To translate the structure into speed, the kernel uses thread blocks that tile the label dimension in multiples of \(G\). The forward pass computes \(Z_k=H_k W_k^\top\in\mathbb{R}^ {B_t\times G}\), where \(H_k=h_{:,\mathcal{I}_k}\in\mathbb{R}^{B_t\times F}\) is the feature tile gathered once into shared memory, and \(W_k\in \mathbb{R}^{G\times F}\) contains weights for the group. This is a dense GEMM that hits Tensor Core MMA primitives. The backward pass for weights \(\nabla W_k=(\nabla Z_k)^\top H_k\) is similarly a dense GEMM. For feature gradients, a Split-\(K\) approach is used to parallelize the reduction across labels.

3. Head–Tail Splitting instead of Auxiliary Supervision

To address the gradient sparsity issue in the long tail, the label set is cut into \(\mathcal{Y}=\mathcal{H}\cup\mathcal{T}\). \(\mathcal{H}\) (top 2–5%) uses a dense head to provide stable, dense gradient flow to the encoder in every batch. The sparse tail handles the remaining labels. This utilizes the data's inherent long-tail structure instead of hyperparameter-sensitive auxiliary losses. Encoder training is "saturated" by the dense head, allowing the long-tail sparse classifiers to fine-tune effectively even with thin gradients.

Key Experimental Results¶

Main Results¶

Evaluation on four XMC datasets (670K to 8.6M labels).

Dataset	Metric	Dense	Spartex (sparse SOTA)	block sparse	HASTE	VRAM (GiB)
Amazon-670K	P@1	50.6	47.1	45.0	48.1	2.1 (vs Spartex 3.7)
AmazonTitles-670K	P@1	43.7	42.6	39.4	43.0	3.2 (vs Spartex 5.0)
Amazon-3M	P@1	52.6	50.2	27.9	52.5	5.67 (vs Spartex 13.5)
LF-Paper2Keywords-8.6M	P@1	43.6	40.7	22.8	47.5	12.5 (vs Spartex 18.4)

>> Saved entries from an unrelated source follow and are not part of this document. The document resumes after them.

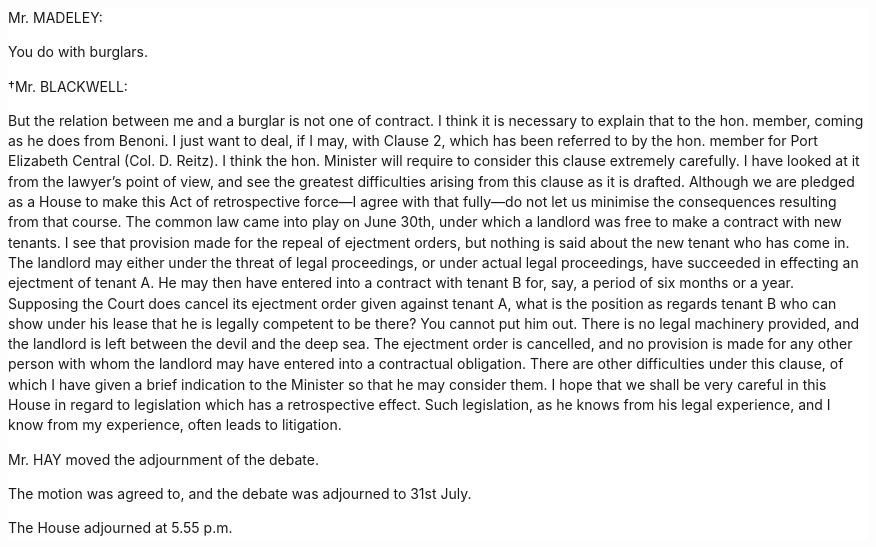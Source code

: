 
</speech>

<speech by="#madeley">

<from>Mr. <person refersTo="#hansard_za">MADELEY</person>:</from>

<p>You do with burglars.</p>

</speech>

<speech by="#blackwell">

<from>&#x2020;Mr. <person refersTo="#hansard_za">BLACKWELL</person>:</from>

<p>But the relation between me and a burglar is not one of contract. I think it is necessary to explain that to the hon. member, coming as he does from Benoni. I just want to deal, if I may, with Clause 2, which has been referred to by the hon. member for Port Elizabeth Central (Col. D. Reitz). I think the hon. Minister will require to consider this clause extremely carefully. I have looked at it from the lawyer&#x2019;s point of view, and see the greatest difficulties arising from this clause as it is drafted. Although we are pledged as a House to make this Act of retrospective force&#x2014;I agree with that fully&#x2014;do not let us minimise the consequences resulting from that course. The common law came into play on June 30th, under which a landlord was free to make a contract with new tenants. I see that provision made for the repeal of ejectment orders, but nothing is said about the new tenant who has come in. The landlord may either under the threat of legal proceedings, or under actual legal proceedings, have succeeded in effecting an ejectment of tenant A. He may then have entered into a contract with tenant B for, say, a period of six months or a year. Supposing the Court does cancel its ejectment order given against tenant A, what is the position as regards tenant B who can show under his lease that he is legally competent to be there? You cannot put him out. There is no legal machinery provided, and the landlord is left between the devil and the deep sea. The ejectment order is cancelled, and no provision is made for any other person with whom the landlord may have entered into a contractual obligation. There are other difficulties under this clause, of which I have given a brief indication to the Minister so that he may consider them. I hope that we shall be very careful in this House in regard to legislation which has a retrospective effect. Such legislation, as he knows from his legal experience, and I know from my experience, often leads to litigation.</p>

<p>Mr. HAY moved the adjournment of the debate.</p>

<p>The motion was agreed to, and the debate was adjourned to 31st July.</p>

</speech>

<p>The House adjourned at <recordedTime time="1924-07-30T17:55:00">5.55 p.m.</recordedTime></p>

</debateSection>

</debateSection>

HASTE consistently outperforms Spartex with 1.5–2.5\(\times\) less VRAM. Epoch time on Amazon-3M dropped from 86:38 to 21:39. On the largest dataset, HASTE outperformed the dense model by 3.9 points on P@1.

Ablation Study¶

Configuration	P@1 (Amazon-670K)	Note
HASTE (Full)	48.1	Semantic grouping + HT split
Random grouping	46.3	Semantic grouping Gain: +1.8
Frequency grouping	46.7	Worse than semantic
No Head–Tail split	46.8	HT Gain: +1.3 P@1
Group size \(G=16\)	48.1	Best expressivity
Group size \(G=64\)	47.5	Fastest kernel, lowest accuracy

Key Findings¶

Kernel-level efficiency: Speedups of up to \(4.4\times\) (forward) and \(25\times\) (backward) over standard fixed fan-in baselines. "Sparse FLOPs" finally translate to "Sparse wall-clock."
Semantic grouping matters: Superior to frequency-based or random grouping (+1.4 P@1), confirming the inductive bias of sharing fan-in indices based on task structure.
Improved Tail Performance: PSP@1 (propensity-scored precision) on Amazon-3M rose from 14.3 (Spartex) to 15.9, indicating that stable encoder gradients from the dense head benefit the long-tail classification.
Group Size \(G\) Trade-off: Larger \(G\) increases kernel speed (more reuse) but slightly decreases precision; \(G=16\sim 32\) is identified as the sweet spot.

Highlights & Insights¶

Alignment of Inductive Bias and Hardware: Usually, being "GPU-friendly" and "Task-friendly" involves a trade-off. Here, semantic sharing fits the task structure and provides the regular memory access required by Tensor Cores.
Structural Replacement for Auxiliary Loss: Using the data's long-tail distribution (Head-Tail split) to stabilize training is more robust and less sensitive to hyperparameters than synthetic auxiliary tasks.
Honest Benchmarking: The paper reports actual wall-clock time and VRAM instead of just FLOPs, comparing against FLOPs-matched dense bottlenecks.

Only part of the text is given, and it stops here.